FIG. 7 is a perspective view of an artificial nail remover
according to an embodiment of the invention being used to remove an
artificial nail from a person's natural nail.
FIG. 8 is a perspective view of the artificial nail remover shown
in FIG. 7, wherein the artificial nail has been removed from the
natural nail.
FIG. 9 is an end view of the artificial nail remover shown in FIGS.
7 and 8.
DETAILED DESCRIPTION OF THE DRAWINGS
Turning now in detail to the drawings, the artificial nail remover
10 shown in FIG. 1 is an instrument for removing artificial nails
from a natural nail, such as, for example a human fingernail or
toenail. Artificial nail remover 10 includes a mount structure 2 of
non-conductive material that has an inner cavity containing most of
the other components of the nail remover 10 including a control
unit 22, a sonotrode 15, and a power source 28. A face or cover of
the mount structure 2 is removed in this view so that the inner
components are visible. Sonotrode 15 shown includes stacked
piezoelectric transducers 12, an extension 14 of piezoelectric
transducers 12, and an inertial mass 16. The combination of a
control unit 22 and a sonotrode 15 can together form an ultrasonic
sound wave generator 17 (shown in FIG. 3).

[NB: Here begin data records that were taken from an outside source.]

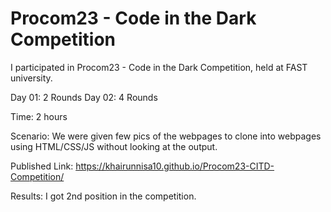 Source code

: # Procom23 - Code in the Dark Competition
I participated in Procom23 - Code in the Dark Competition, held at FAST university.

Day 01: 2 Rounds
Day 02: 4 Rounds

Time: 2 hours

Scenario: We were given few pics of the webpages to clone into webpages using HTML/CSS/JS without looking at the output.

Published Link: https://khairunnisa10.github.io/Procom23-CITD-Competition/

Results: I got 2nd position in the competition.
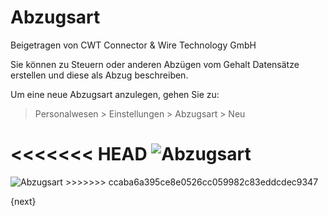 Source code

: # Abzugsart
<span class="text-muted contributed-by">Beigetragen von CWT Connector & Wire Technology GmbH</span>

Sie können zu Steuern oder anderen Abzügen vom Gehalt Datensätze erstellen und diese als Abzug beschreiben.

Um eine neue Abzugsart anzulegen, gehen Sie zu:

> Personalwesen > Einstellungen > Abzugsart > Neu

<<<<<<< HEAD
<img class="screenshot" alt="Abzugsart" src="/docs/assets/img/human-resources/deduction-type.png">
=======
<img class="screenshot" alt="Abzugsart" src="{{docs_base_url}}/assets/img/human-resources/deduction-type.png">
>>>>>>> ccaba6a395ce8e0526cc059982c83eddcdec9347

{next}
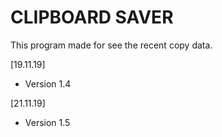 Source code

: # CLIPBOARD SAVER

This program made for see the recent copy data.

[19.11.19]
+ Version 1.4

[21.11.19]
+ Version 1.5
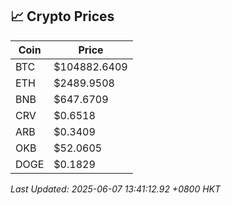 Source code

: ## 📈 Crypto Prices

| Coin | Price |
| ---- | ----- |
| BTC | $104882.6409 |
| ETH | $2489.9508 |
| BNB | $647.6709 |
| CRV | $0.6518 |
| ARB | $0.3409 |
| OKB | $52.0605 |
| DOGE | $0.1829 |

_Last Updated: 2025-06-07 13:41:12.92 +0800 HKT_
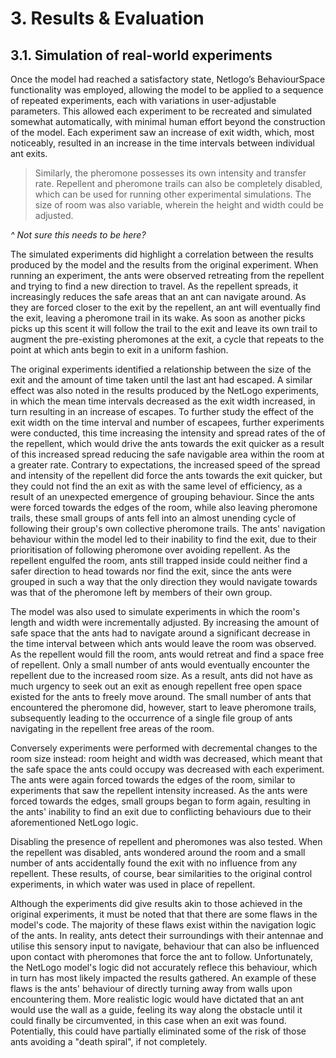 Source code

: # 3. Results & Evaluation

## 3.1. Simulation of real-world experiments

Once the model had reached a satisfactory state, Netlogo’s BehaviourSpace functionality was employed, allowing the model to be applied to a sequence of repeated experiments, each with variations in user-adjustable parameters. This allowed each experiment to be recreated and simulated somewhat automatically, with minimal human effort beyond the construction of the model. Each experiment saw an increase of exit width, which, most noticeably, resulted in an increase in the time intervals between individual ant exits.

> Similarly, the pheromone possesses its own intensity and transfer rate. Repellent and pheromone trails can also be completely disabled, which can be used for running other experimental simulations.  The size of room was also variable, wherein the height and width could be adjusted.

_^ Not sure this needs to be here?_


The simulated experiments did highlight a correlation between the results produced by the model and the results from the original experiment. When running an experiment, the ants were observed retreating from the repellent and trying to find a new direction to travel. As the repellent spreads, it increasingly reduces the safe areas that an ant can navigate around. As they are forced closer to the exit by the repellent, an ant will eventually find the exit, leaving a pheromone trail in its wake. As soon as another picks picks up this scent it will follow the trail to the exit and leave its own trail to augment the pre-existing pheromones at the exit, a cycle that repeats to the point at which ants begin to exit in a uniform fashion.

The original experiments identified a relationship between the size of the exit and the amount of time taken until the last ant had escaped. A similar effect was also noted in the results produced by the NetLogo experiments, in which the mean time intervals decreased as the exit width increased, in turn resulting in an increase of escapes. To further study the effect of the exit width on the time interval and number of escapees, further experiments were conducted, this time increasing the intensity and spread rates of the of the repellent, which would drive the ants towards the exit quicker as a result of this increased spread reducing the safe navigable area within the room at a greater rate.  Contrary to expectations, the increased speed of the spread and intensity of the repellent did force the ants towards the exit quicker, but they could not find the an exit as with the same level of efficiency, as a result of an unexpected emergence of grouping behaviour. Since the ants were forced towards the edges of the room, while also leaving pheromone trails, these small groups of ants fell into an almost unending cycle of following their group's own collective pheromone trails. The ants' navigation behaviour within the model led to their inability to find the exit, due to their prioritisation of following pheromone over avoiding repellent. As the repellent engulfed the room, ants still trapped inside could neither find a safer direction to head towards nor find the exit, since the ants were grouped in such a way that the only direction they would navigate towards was that of the pheromone left by members of their own group.

The model was also used to simulate experiments in which the room's length and width were incrementally adjusted. By increasing the amount of safe space that the ants had to navigate around a significant decrease in the time interval between which ants would leave the room was observed. As the repellent would fill the room, ants would retreat and find a space free of repellent. Only a small number of ants would eventually encounter the repellent due to the increased room size. As a result, ants did not have as much urgency to seek out an exit as enough repellent free open space existed for the ants to freely move around. The small number of ants that encountered the pheromone did, however, start to leave pheromone trails, subsequently leading to the occurrence of a single file group of ants navigating in the repellent free areas of the room.

Conversely experiments were performed with decremental changes to the room size instead: room height and width was decreased, which meant that the safe space the ants could occupy was decreased with each experiment. The ants were again forced towards the edges of the room, similar to experiments that saw the repellent intensity increased. As the ants were forced towards the edges, small groups began to form again, resulting in the ants' inability to find an exit due to conflicting behaviours due to their aforementioned NetLogo logic.

Disabling the presence of repellent and pheromones was also tested. When the repellent was disabled, ants wondered around the room and a small number of ants accidentally found the exit with no influence from any repellent. These results, of course, bear similarities to the original control experiments, in which water was used in place of repellent.

Although the experiments did give results akin to those achieved in the original experiments, it must be noted that that there are some flaws in the model's code. The majority of these flaws exist within the navigation logic of the ants. In reality, ants detect their surroundings with their antennae and utilise this sensory input to navigate, behaviour that can also be influenced upon contact with pheromones that force the ant to follow. Unfortunately, the NetLogo model's logic did not accurately reflece this behaviour, which in turn has most likely impacted the results gathered. An example of these flaws is the ants' behaviour of directly turning away from walls upon encountering them. More realistic logic would have dictated that an ant would use the wall as a guide, feeling its way along the obstacle until it could finally be circumvented, in this case when an exit was found. Potentially, this could have partially eliminated some of the risk of those ants avoiding a "death spiral", if not completely.
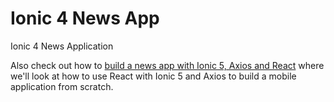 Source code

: # Ionic 4 News App
Ionic 4 News Application


Also check out how to [build a news app with Ionic 5, Axios and React](https://www.techiediaries.com/react-ionic-axios-tutorial/) where we'll look at how to use React with Ionic 5 and Axios to build a mobile application from scratch.
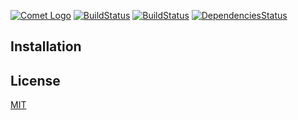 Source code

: [![Comet Logo](https://files.playperium.eu/images/comet-logo.jpg)](https://github.com/PlayPerium/Comet)
[![BuildStatus](https://ci.appveyor.com/api/projects/status/github/playperium/comet?svg=true)](https://ci.appveyor.com/project/PlayPerium/comet) [![BuildStatus](https://travis-ci.org/PlayPerium/Comet.svg?branch=master)](https://travis-ci.org/PlayPerium/Comet) [![DependenciesStatus](https://david-dm.org/playperium/comet/dev-status.svg)](https://david-dm.org/playperium/comet?type=dev&view=list)

## Installation

## License

[MIT](https://github.com/PlayPerium/Comet/blob/master/LICENSE)
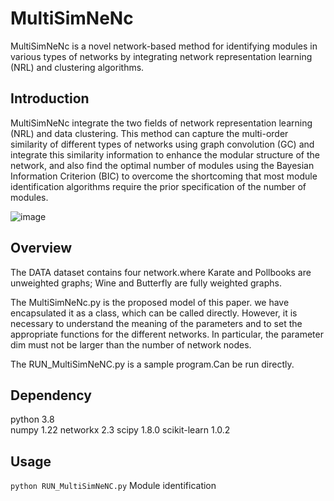 # MultiSimNeNc
MultiSimNeNc is a novel network-based method for identifying modules in various types of networks by integrating network representation learning (NRL) and clustering algorithms.

## Introduction
MultiSimNeNc integrate the two fields of network representation learning (NRL) and data clustering. This method can capture the multi-order similarity of different types of networks using graph convolution (GC) and integrate this similarity information to enhance the modular structure of the network, and also find the optimal number of modules using the Bayesian Information Criterion (BIC) to overcome the shortcoming that most module identification algorithms require the prior specification of the number of modules.

![image](https://github.com/HaoWuLab-Bioinformatics/MusimNeNc/blob/main/flowchat.jpg)

## Overview
The DATA dataset contains four network.where Karate and Pollbooks are unweighted graphs; Wine and Butterfly are fully weighted graphs.

The MultiSimNeNc.py is the proposed model of this paper. we have encapsulated it as a class, which can be called directly. However, it is necessary to understand the meaning of the parameters and to set the appropriate functions for the different networks. 
In particular, the parameter dim must not be larger than the number of network nodes.

The RUN_MultiSimNeNC.py is a sample program.Can be run directly.

## Dependency
python 3.8  
numpy 1.22
networkx  2.3
scipy  1.8.0
scikit-learn  1.0.2

## Usage
` python RUN_MultiSimNeNC.py `
Module identification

Transducers 12 can be made of piezoelectric material such as those
sold, for example, by Philips (Eindhoven NL) under the reference
4322 020 0659. Transducers 12 can be coated on their flat faces
with a layer of conductive material that has the function of an
electrode. Transducers 12 can be connected in parallel and
connected to the power unit by a conductor and by the electrical
earth.
Tip 4 is shaped like an artificial nail worn by a user (i.e. has
the shape of a natural nail, such as a human fingernail or toenail)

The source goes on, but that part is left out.